Canon Powershot SX700 HS First Impressions ReviewCP+ 2014 $349.95
Canon's travel zoom squeezes a full 30x zoom in your pocket.
Our First Take
When we last saw Canon's travel zoom lineup, it was in the guise of the SX280 HS, a compact camera with a 12-megapixel sensor and a 20x optical zoom lens. In our review of that camera, we remarked how impressive it was that 20x optical zoom lenses had become the norm in that part of the market, with some models like Sony's HX50V even reaching a stunning 30x optical zoom.
Well, Canon clearly felt that 20x was no longer sufficient, unveiling the SX700 HS (MSRP $349.99) with a new 30x optical zoom lens just ahead of CP+ 2014. The SX700 HS replaces the SX280 HS in the lineup and comes with several hardware improvements, though the control and overall experience of shooting with the camera is quite similar. We went hands-on with the new camera at CP+ in Yokohama, Japan to see what else is new with Canon's latest travel zoom.
Design & Usability
30x is the new 20x.
Canon's SX travel zoom cameras have long been consumer favorites for their combination of size, extensive optical zoom range, and ease of use. The new SX700 HS is no exception, as it manages to squeeze an entire 30x optical zoom (25–750mm in 35mm terms) in a body small enough to fit in your jacket pocket. Though the SX700 is technically larger than last year's SX280, it's only grown by a few millimeters in each direction. It's still a thoroughly pocketable camera with an expansive reach.
The SX700 HS handles very well, with a new, raised protrusion on the right side offering plenty of grip. It's larger than the small vertical strip on the SX280 and has a rubber coating offering even more purchase. The controls also seem tightened up slightly, which addresses a complaint we had about last year's model.
Around back you'll also find an upgraded, higher-resolution screen—921k dots up from 461k. The controls have been moved around slightly, with the video record button moving to the top of the camera, beside the shutter button. In its place is a new mobile upload button, designed to work in concert with the added NFC functionality to easily allow you to pair the camera to a smartphone.
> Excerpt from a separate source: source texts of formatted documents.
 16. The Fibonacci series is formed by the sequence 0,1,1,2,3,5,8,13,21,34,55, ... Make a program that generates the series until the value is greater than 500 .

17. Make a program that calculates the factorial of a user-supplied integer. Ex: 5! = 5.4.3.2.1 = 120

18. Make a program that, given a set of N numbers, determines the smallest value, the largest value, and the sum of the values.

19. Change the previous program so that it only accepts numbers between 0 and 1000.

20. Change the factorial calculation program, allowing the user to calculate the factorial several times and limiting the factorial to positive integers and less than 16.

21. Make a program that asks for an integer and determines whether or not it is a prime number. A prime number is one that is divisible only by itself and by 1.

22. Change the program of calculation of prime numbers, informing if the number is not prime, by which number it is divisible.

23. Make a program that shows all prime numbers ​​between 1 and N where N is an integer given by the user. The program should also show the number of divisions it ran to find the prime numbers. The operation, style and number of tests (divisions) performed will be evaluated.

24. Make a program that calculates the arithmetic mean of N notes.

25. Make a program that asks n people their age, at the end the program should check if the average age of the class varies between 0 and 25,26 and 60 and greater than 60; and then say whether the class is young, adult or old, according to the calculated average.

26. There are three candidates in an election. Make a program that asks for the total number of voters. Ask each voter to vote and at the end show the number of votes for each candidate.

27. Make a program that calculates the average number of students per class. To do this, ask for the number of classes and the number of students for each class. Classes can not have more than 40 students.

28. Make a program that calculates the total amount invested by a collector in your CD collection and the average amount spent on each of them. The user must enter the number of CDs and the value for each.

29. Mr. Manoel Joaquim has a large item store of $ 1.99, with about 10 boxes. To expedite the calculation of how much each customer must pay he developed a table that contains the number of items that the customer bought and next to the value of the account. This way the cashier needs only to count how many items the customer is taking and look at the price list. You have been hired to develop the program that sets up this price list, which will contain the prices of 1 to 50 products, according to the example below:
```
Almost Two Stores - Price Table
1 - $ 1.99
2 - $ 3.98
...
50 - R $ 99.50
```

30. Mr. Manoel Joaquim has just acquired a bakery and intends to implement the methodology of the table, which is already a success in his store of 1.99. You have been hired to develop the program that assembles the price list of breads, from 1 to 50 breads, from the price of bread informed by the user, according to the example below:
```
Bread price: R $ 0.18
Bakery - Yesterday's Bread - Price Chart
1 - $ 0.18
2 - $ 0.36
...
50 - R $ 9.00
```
The changes here are almost universally for the better. Though you may accidentally begin recording a video or two without meaning it, the ease with which you can pair up the SX700 to your smartphone is worth the occasional mishap.
WiFi and NFC go together like PB&J.
Though the added zoom range will draw shoppers to the SX700, there are a host of other upgrades designed to make your life easier. Chief among these is the addition of NFC, which is designed to make pairing the camera with a phone a simple process. Gone should be the need to enter a complicated password to connect to an ad-hoc network. Though the functionality didn't work perfectly on the show floor at CP+, the ideal is at least better than the poor WiFi implementation on previous Wifi-capable Canon cameras. One major caveat: Apple has yet to include NFC in any of its iOS devices, so this won't help iPhone users.
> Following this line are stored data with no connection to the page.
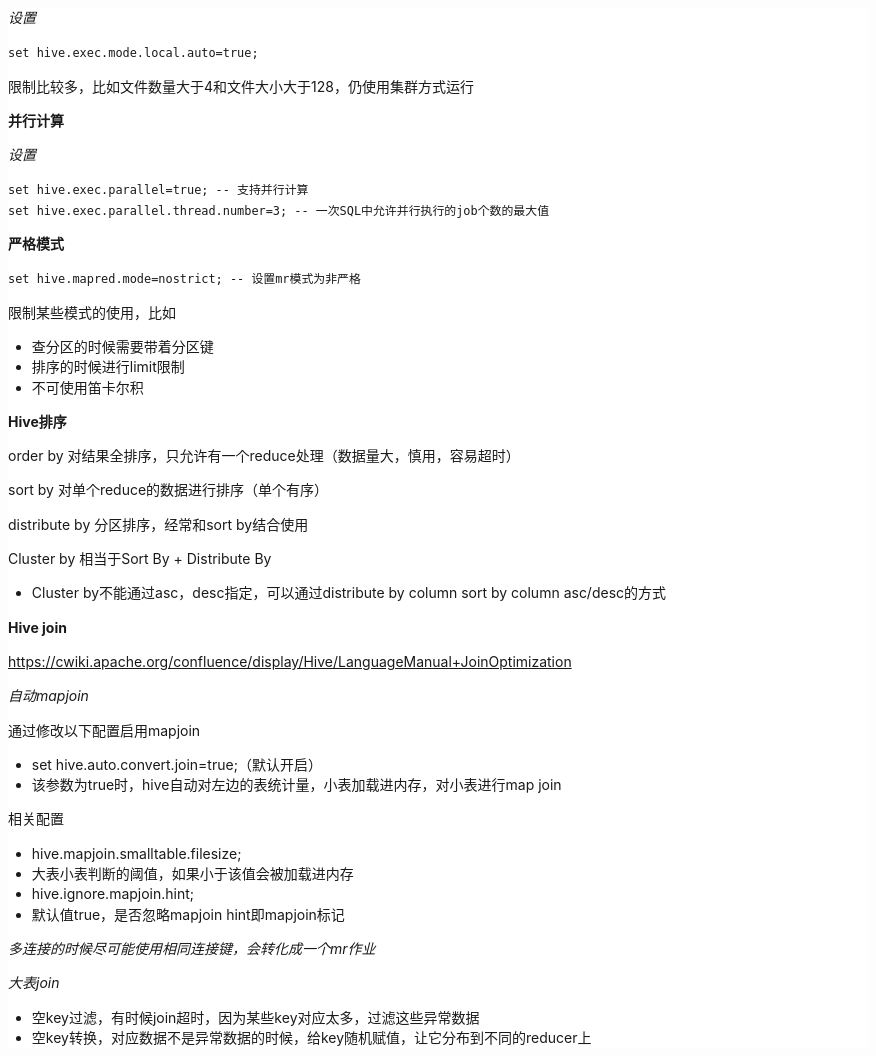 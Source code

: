 *设置*

```hive
set hive.exec.mode.local.auto=true;
```

限制比较多，比如文件数量大于4和文件大小大于128，仍使用集群方式运行

**并行计算**

*设置*

```hive
set hive.exec.parallel=true; -- 支持并行计算
set hive.exec.parallel.thread.number=3; -- 一次SQL中允许并行执行的job个数的最大值
```

**严格模式**

```hive
set hive.mapred.mode=nostrict; -- 设置mr模式为非严格
```

限制某些模式的使用，比如

- 查分区的时候需要带着分区键
- 排序的时候进行limit限制
- 不可使用笛卡尔积

**Hive排序**

order by 对结果全排序，只允许有一个reduce处理（数据量大，慎用，容易超时）

sort by 对单个reduce的数据进行排序（单个有序）

distribute by 分区排序，经常和sort by结合使用

Cluster by 相当于Sort By + Distribute By

- Cluster by不能通过asc，desc指定，可以通过distribute by column sort by column asc/desc的方式

**Hive join**

https://cwiki.apache.org/confluence/display/Hive/LanguageManual+JoinOptimization

*自动mapjoin*

通过修改以下配置启用mapjoin

- set hive.auto.convert.join=true;（默认开启）
- 该参数为true时，hive自动对左边的表统计量，小表加载进内存，对小表进行map join

相关配置

- hive.mapjoin.smalltable.filesize;
- 大表小表判断的阈值，如果小于该值会被加载进内存
- hive.ignore.mapjoin.hint;
- 默认值true，是否忽略mapjoin hint即mapjoin标记

*多连接的时候尽可能使用相同连接键，会转化成一个mr作业*

*大表join*

- 空key过滤，有时候join超时，因为某些key对应太多，过滤这些异常数据
- 空key转换，对应数据不是异常数据的时候，给key随机赋值，让它分布到不同的reducer上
The SX700 should also see a slight improvement in image quality thanks to a newer 16-megapixel CMOS image sensor. The ISO range actually shrinks slightly from the SX280, going from 80–6400 to 100–3200, but it's likely not a huge loss. The difference between ISO 80 and 100 is likely negligible, while ISO 6400 was virtually unusable on the SX280 anyway. And despite the increase in optical zoom, the lens itself has a similar maximum aperture range of f/3.2–6.9.
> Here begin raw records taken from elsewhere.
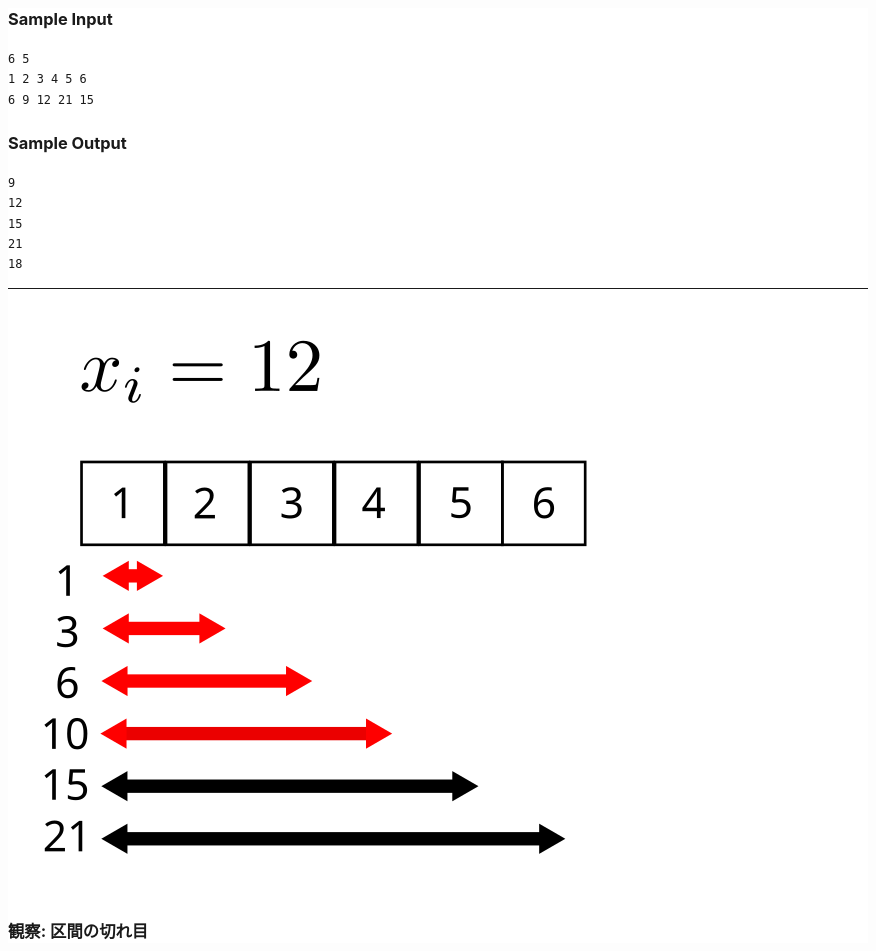 ### Sample Input

```txt
6 5
1 2 3 4 5 6
6 9 12 21 15
```

### Sample Output

```txt
9
12
15
21
18
```

---

![bg right:40% contain](img/two_pointers_sample02.svg)

### 観察: 区間の切れ目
One interesting addition to the SX700's arsenal is Canon's Zoom Framing Assist feature. This first appeared on the company's PowerShot SX40 HS, a large superzoom camera with a 35x optical zoom. Zoom Framing Assist is for those times when you're fully zoomed in on a subject and it suddenly leaves the frame.
To use the feature, simply press the dedicated button on the left side of the SX700 HS and the camera will pull back slightly, letting you find your subject. Release the button and it will return to your original zoom position to continue filming. In practice it can be a little slow for fast-moving subjects like birds, but it is useful for a school play where the range of motion is limited.
Canon's 2014 travel zoom model has a lot more promise.
With the point-and-shoot market on the ropes, there simply hasn't been much innovation amongst the sub-$350 cameras in the past year. Most of the new models at CES 2014 and here at CP+ 2014 have been boring updates that maybe tweak a single feature. Some updates hardly seem like updates at all.
It's refreshing, then, to see that Canon has put so much effort into improving its flagship travel zoom this year. With a new sensor, 50% greater zoom range, a higher-resolution LCD, improved ergonomics, simpler WiFi connectivity, and the addition of Zoom Framing Assist, Canon has done quite a lot for the SX700 HS.
The key, as always, will be how it actually performs in the real world. While we got to spend a fair amount of time with the camera at the show, it's impossible to tell if the new sensor and lens combo will yield improved results until we get the camera in for a full test. In the meantime, however, color us impressed with the improvements we've seen so far.